▶ AIM OF THE EXERCISE
Without any pictures, restate the full set of records below exactly.

BEGIN

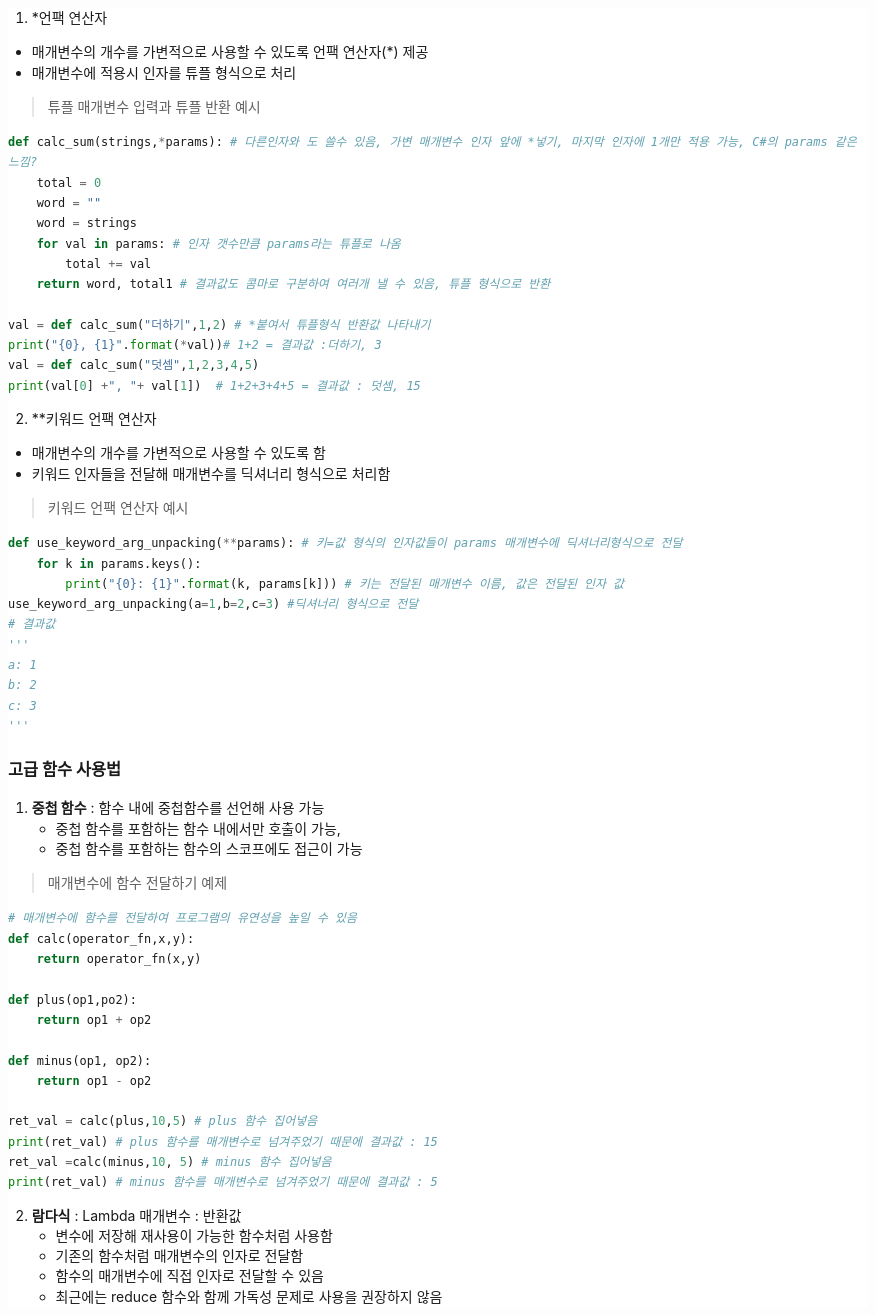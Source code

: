 1. \*언팩 연산자
- 매개변수의 개수를 가변적으로 사용할 수 있도록 언팩 연산자(*) 제공
- 매개변수에 적용시 인자를 튜플 형식으로 처리

> 튜플 매개변수 입력과 튜플 반환 예시
```python
def calc_sum(strings,*params): # 다른인자와 도 쓸수 있음, 가변 매개변수 인자 앞에 *넣기, 마지막 인자에 1개만 적용 가능, C#의 params 같은 느낌?
	total = 0
    word = ""
    word = strings
	for val in params: # 인자 갯수만큼 params라는 튜플로 나옴
		total += val
	return word, total1	# 결과값도 콤마로 구분하여 여러개 낼 수 있음, 튜플 형식으로 반환
	
val = def calc_sum("더하기",1,2) # *붙여서 튜플형식 반환값 나타내기
print("{0}, {1}".format(*val))# 1+2 = 결과값 :더하기, 3
val = def calc_sum("덧셈",1,2,3,4,5)
print(val[0] +", "+ val[1])  # 1+2+3+4+5 = 결과값 : 덧셈, 15
```

2. \*\*키워드 언팩 연산자
- 매개변수의 개수를 가변적으로 사용할 수 있도록 함
- 키워드 인자들을 전달해 매개변수를 딕셔너리 형식으로 처리함
> 키워드 언팩 연산자 예시
```python
def use_keyword_arg_unpacking(**params): # 키=값 형식의 인자값들이 params 매개변수에 딕셔너리형식으로 전달
	for k in params.keys():
		print("{0}: {1}".format(k, params[k])) # 키는 전달된 매개변수 이름, 값은 전달된 인자 값
use_keyword_arg_unpacking(a=1,b=2,c=3) #딕셔너리 형식으로 전달
# 결과값
'''
a: 1
b: 2
c: 3
'''
```

### 고급 함수 사용법

1. __중첩 함수__ : 함수 내에 중첩함수를 선언해 사용 가능
	- 중첩 함수를 포함하는 함수 내에서만 호출이 가능,
	- 중첩 함수를 포함하는 함수의 스코프에도 접근이 가능
	
> 매개변수에 함수 전달하기 예제
```python
# 매개변수에 함수를 전달하여 프로그램의 유연성을 높일 수 있음
def calc(operator_fn,x,y):
	return operator_fn(x,y)

def plus(op1,po2):
	return op1 + op2

def minus(op1, op2):
	return op1 - op2

ret_val = calc(plus,10,5) # plus 함수 집어넣음
print(ret_val) # plus 함수를 매개변수로 넘겨주었기 때문에 결과값 : 15
ret_val =calc(minus,10, 5) # minus 함수 집어넣음
print(ret_val) # minus 함수를 매개변수로 넘겨주었기 때문에 결과값 : 5
```
2. __람다식__ : Lambda 매개변수 : 반환값
	- 변수에 저장해 재사용이 가능한 함수처럼 사용함
	- 기존의 함수처럼 매개변수의 인자로 전달함
	- 함수의 매개변수에 직접 인자로 전달할 수 있음
	- 최근에는 reduce 함수와 함께 가독성 문제로 사용을 권장하지 않음

[^1]: 각 나라별 언어를 모두 표현하기 위해 만든 통합 코드체계, 최대 65,536자를 표현 가능
[^2]: 변수의 자료형을 미리 선언하지 않고, 실행 시간에 값에 의해 결정
[^3]: 메모리 관리 기법 중의 하나로, 프로그램이 동적으로 할당했던 메모리 영역 중 필요없게 된 영역을 해제하는 기능
[^4]: 운영체제가 제공하는 함수의 집합체
[^5]: 응용 소프트웨어를 제어하는 프로그래밍 언어
[^6]: ; <-요거
[^7]: (Integrated Development Environment), 코드 편집기, 컴파일러( 인터프리터), 디버거 등 도구들이 통합되어 개발 생산성을 위한 SW
[^8]:  파이썬 개발 작업을 통합 관리하기 위한 논리적 개념 (파이썬 코드+ 리소스 파일)
[^9]: 컴퓨터 프로그램의 정확성이나 논리적인 오류를 찾아내는 테스트 과정, 자동화된 디버거 소프트 웨어가 필요함, 중단점 지정, 프로그램 실행정지, 메모리에 저장된 값 확인, 
[^10]: 소스 코드 상에서 내장 자료형의 상수값
[^11]: 소스 코드내에 사용할수 있도록 백슬래쉬(\\)기호와 조합해서 사용 하는 사전에 정의해둔 문자 조합, 문자열의 출력 결과를 제어하기 위해 사용함
[^12]: 문자열 내에 사용된 문자열 표시 유형을 특정값으로 변경하는 기법
[^13]: 파이썬에서 명령어나 연산자 등으로 사용하도록 되어있는 단어들
[^14]: 객체의 주소가 함수로 전달되는 방식, 전달된 객체를 참조해 변경시 호출자에게 영향을 주나 새로운 객체를 만들어 변수에 넣은 후로는 영향이 가지않는다.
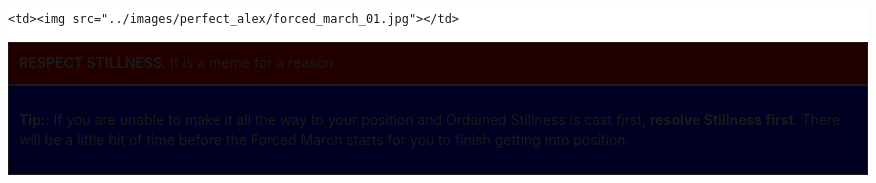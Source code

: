 	<td><img src="../images/perfect_alex/forced_march_01.jpg"></td>
  </tr>
</table>

<div style="background-color: #200 ; padding: 10px; border: 1px solid;">
<b>RESPECT STILLNESS</b>. It is a meme for a reason.
</div>

<div style="background-color: #002 ; padding: 10px; border: 1px solid;">
<p><b>Tip:</b>: If you are unable to make it all the way to your position and Ordained Stillness is cast first, <b>resolve Stillness first</b>. There will be a little bit of time before the Forced March starts for you to finish getting into position.</p></div>
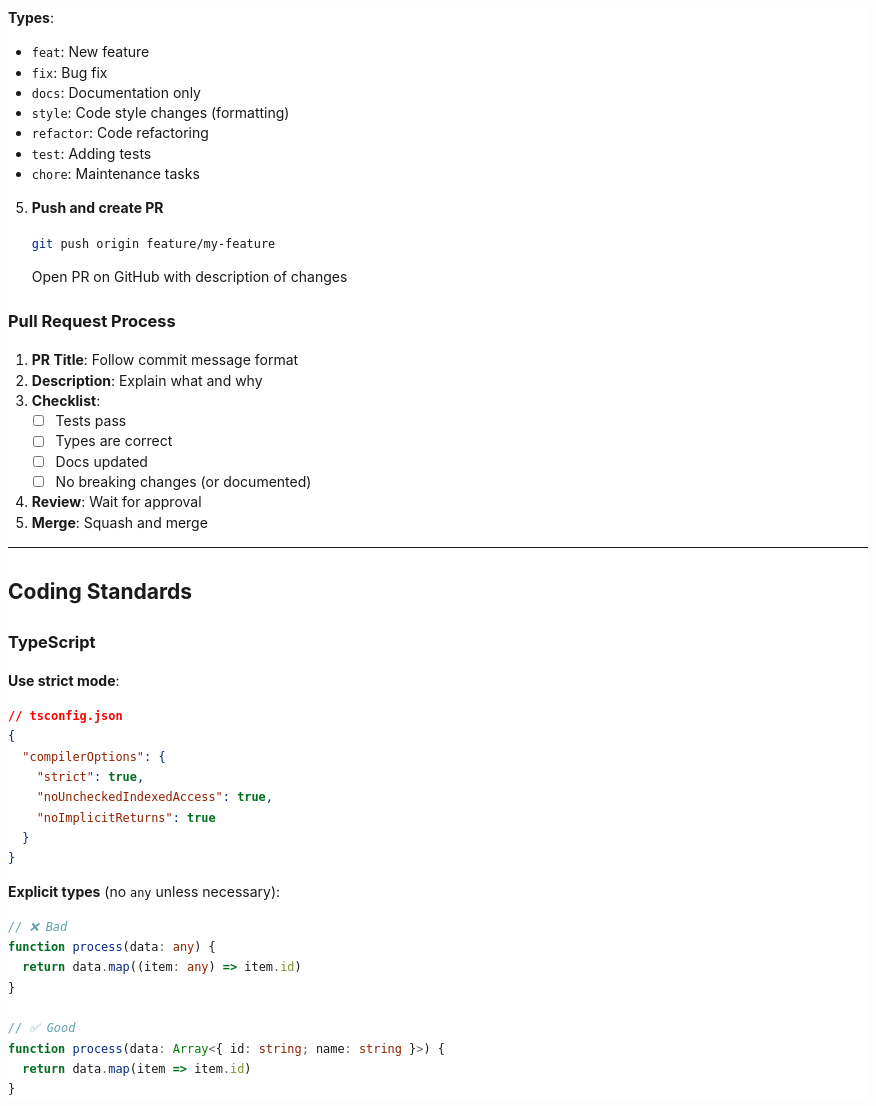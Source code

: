    **Types**:
   - `feat`: New feature
   - `fix`: Bug fix
   - `docs`: Documentation only
   - `style`: Code style changes (formatting)
   - `refactor`: Code refactoring
   - `test`: Adding tests
   - `chore`: Maintenance tasks

5. **Push and create PR**
   ```bash
   git push origin feature/my-feature
   ```
   Open PR on GitHub with description of changes

### Pull Request Process

1. **PR Title**: Follow commit message format
2. **Description**: Explain what and why
3. **Checklist**:
   - [ ] Tests pass
   - [ ] Types are correct
   - [ ] Docs updated
   - [ ] No breaking changes (or documented)
4. **Review**: Wait for approval
5. **Merge**: Squash and merge

---

## Coding Standards

### TypeScript

**Use strict mode**:
```json
// tsconfig.json
{
  "compilerOptions": {
    "strict": true,
    "noUncheckedIndexedAccess": true,
    "noImplicitReturns": true
  }
}
```

**Explicit types** (no `any` unless necessary):
```typescript
// ❌ Bad
function process(data: any) {
  return data.map((item: any) => item.id)
}

// ✅ Good
function process(data: Array<{ id: string; name: string }>) {
  return data.map(item => item.id)
}
```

END

▶ SOLUTION TO THIS EXERCISE
Source code

: 1. \*언팩 연산자
- 매개변수의 개수를 가변적으로 사용할 수 있도록 언팩 연산자(*) 제공
- 매개변수에 적용시 인자를 튜플 형식으로 처리

> 튜플 매개변수 입력과 튜플 반환 예시
```python
def calc_sum(strings,*params): # 다른인자와 도 쓸수 있음, 가변 매개변수 인자 앞에 *넣기, 마지막 인자에 1개만 적용 가능, C#의 params 같은 느낌?
	total = 0
    word = ""
    word = strings
	for val in params: # 인자 갯수만큼 params라는 튜플로 나옴
		total += val
	return word, total1	# 결과값도 콤마로 구분하여 여러개 낼 수 있음, 튜플 형식으로 반환
	
val = def calc_sum("더하기",1,2) # *붙여서 튜플형식 반환값 나타내기
print("{0}, {1}".format(*val))# 1+2 = 결과값 :더하기, 3
val = def calc_sum("덧셈",1,2,3,4,5)
print(val[0] +", "+ val[1])  # 1+2+3+4+5 = 결과값 : 덧셈, 15
```

2. \*\*키워드 언팩 연산자
- 매개변수의 개수를 가변적으로 사용할 수 있도록 함
- 키워드 인자들을 전달해 매개변수를 딕셔너리 형식으로 처리함
> 키워드 언팩 연산자 예시
```python
def use_keyword_arg_unpacking(**params): # 키=값 형식의 인자값들이 params 매개변수에 딕셔너리형식으로 전달
	for k in params.keys():
		print("{0}: {1}".format(k, params[k])) # 키는 전달된 매개변수 이름, 값은 전달된 인자 값
use_keyword_arg_unpacking(a=1,b=2,c=3) #딕셔너리 형식으로 전달
# 결과값
'''
a: 1
b: 2
c: 3
'''
```

### 고급 함수 사용법

1. __중첩 함수__ : 함수 내에 중첩함수를 선언해 사용 가능
	- 중첩 함수를 포함하는 함수 내에서만 호출이 가능,
	- 중첩 함수를 포함하는 함수의 스코프에도 접근이 가능
	
> 매개변수에 함수 전달하기 예제
```python
# 매개변수에 함수를 전달하여 프로그램의 유연성을 높일 수 있음
def calc(operator_fn,x,y):
	return operator_fn(x,y)

def plus(op1,po2):
	return op1 + op2

def minus(op1, op2):
	return op1 - op2

ret_val = calc(plus,10,5) # plus 함수 집어넣음
print(ret_val) # plus 함수를 매개변수로 넘겨주었기 때문에 결과값 : 15
ret_val =calc(minus,10, 5) # minus 함수 집어넣음
print(ret_val) # minus 함수를 매개변수로 넘겨주었기 때문에 결과값 : 5
```
2. __람다식__ : Lambda 매개변수 : 반환값
	- 변수에 저장해 재사용이 가능한 함수처럼 사용함
	- 기존의 함수처럼 매개변수의 인자로 전달함
	- 함수의 매개변수에 직접 인자로 전달할 수 있음
	- 최근에는 reduce 함수와 함께 가독성 문제로 사용을 권장하지 않음

[^1]: 각 나라별 언어를 모두 표현하기 위해 만든 통합 코드체계, 최대 65,536자를 표현 가능
[^2]: 변수의 자료형을 미리 선언하지 않고, 실행 시간에 값에 의해 결정
[^3]: 메모리 관리 기법 중의 하나로, 프로그램이 동적으로 할당했던 메모리 영역 중 필요없게 된 영역을 해제하는 기능
[^4]: 운영체제가 제공하는 함수의 집합체
[^5]: 응용 소프트웨어를 제어하는 프로그래밍 언어
[^6]: ; <-요거
[^7]: (Integrated Development Environment), 코드 편집기, 컴파일러( 인터프리터), 디버거 등 도구들이 통합되어 개발 생산성을 위한 SW
[^8]:  파이썬 개발 작업을 통합 관리하기 위한 논리적 개념 (파이썬 코드+ 리소스 파일)
[^9]: 컴퓨터 프로그램의 정확성이나 논리적인 오류를 찾아내는 테스트 과정, 자동화된 디버거 소프트 웨어가 필요함, 중단점 지정, 프로그램 실행정지, 메모리에 저장된 값 확인, 
[^10]: 소스 코드 상에서 내장 자료형의 상수값
[^11]: 소스 코드내에 사용할수 있도록 백슬래쉬(\\)기호와 조합해서 사용 하는 사전에 정의해둔 문자 조합, 문자열의 출력 결과를 제어하기 위해 사용함
[^12]: 문자열 내에 사용된 문자열 표시 유형을 특정값으로 변경하는 기법
[^13]: 파이썬에서 명령어나 연산자 등으로 사용하도록 되어있는 단어들
[^14]: 객체의 주소가 함수로 전달되는 방식, 전달된 객체를 참조해 변경시 호출자에게 영향을 주나 새로운 객체를 만들어 변수에 넣은 후로는 영향이 가지않는다.
Source code

: 	<td><img src="../images/perfect_alex/forced_march_01.jpg"></td>
  </tr>
</table>

<div style="background-color: #200 ; padding: 10px; border: 1px solid;">
<b>RESPECT STILLNESS</b>. It is a meme for a reason.
</div>

<div style="background-color: #002 ; padding: 10px; border: 1px solid;">
<p><b>Tip:</b>: If you are unable to make it all the way to your position and Ordained Stillness is cast first, <b>resolve Stillness first</b>. There will be a little bit of time before the Forced March starts for you to finish getting into position.</p></div>
Source code

:    **Types**:
   - `feat`: New feature
   - `fix`: Bug fix
   - `docs`: Documentation only
   - `style`: Code style changes (formatting)
   - `refactor`: Code refactoring
   - `test`: Adding tests
   - `chore`: Maintenance tasks

5. **Push and create PR**
   ```bash
   git push origin feature/my-feature
   ```
   Open PR on GitHub with description of changes

### Pull Request Process

1. **PR Title**: Follow commit message format
2. **Description**: Explain what and why
3. **Checklist**:
   - [ ] Tests pass
   - [ ] Types are correct
   - [ ] Docs updated
   - [ ] No breaking changes (or documented)
4. **Review**: Wait for approval
5. **Merge**: Squash and merge

---

## Coding Standards

### TypeScript

**Use strict mode**:
```json
// tsconfig.json
{
  "compilerOptions": {
    "strict": true,
    "noUncheckedIndexedAccess": true,
    "noImplicitReturns": true
  }
}
```

**Explicit types** (no `any` unless necessary):
```typescript
// ❌ Bad
function process(data: any) {
  return data.map((item: any) => item.id)
}

// ✅ Good
function process(data: Array<{ id: string; name: string }>) {
  return data.map(item => item.id)
}
```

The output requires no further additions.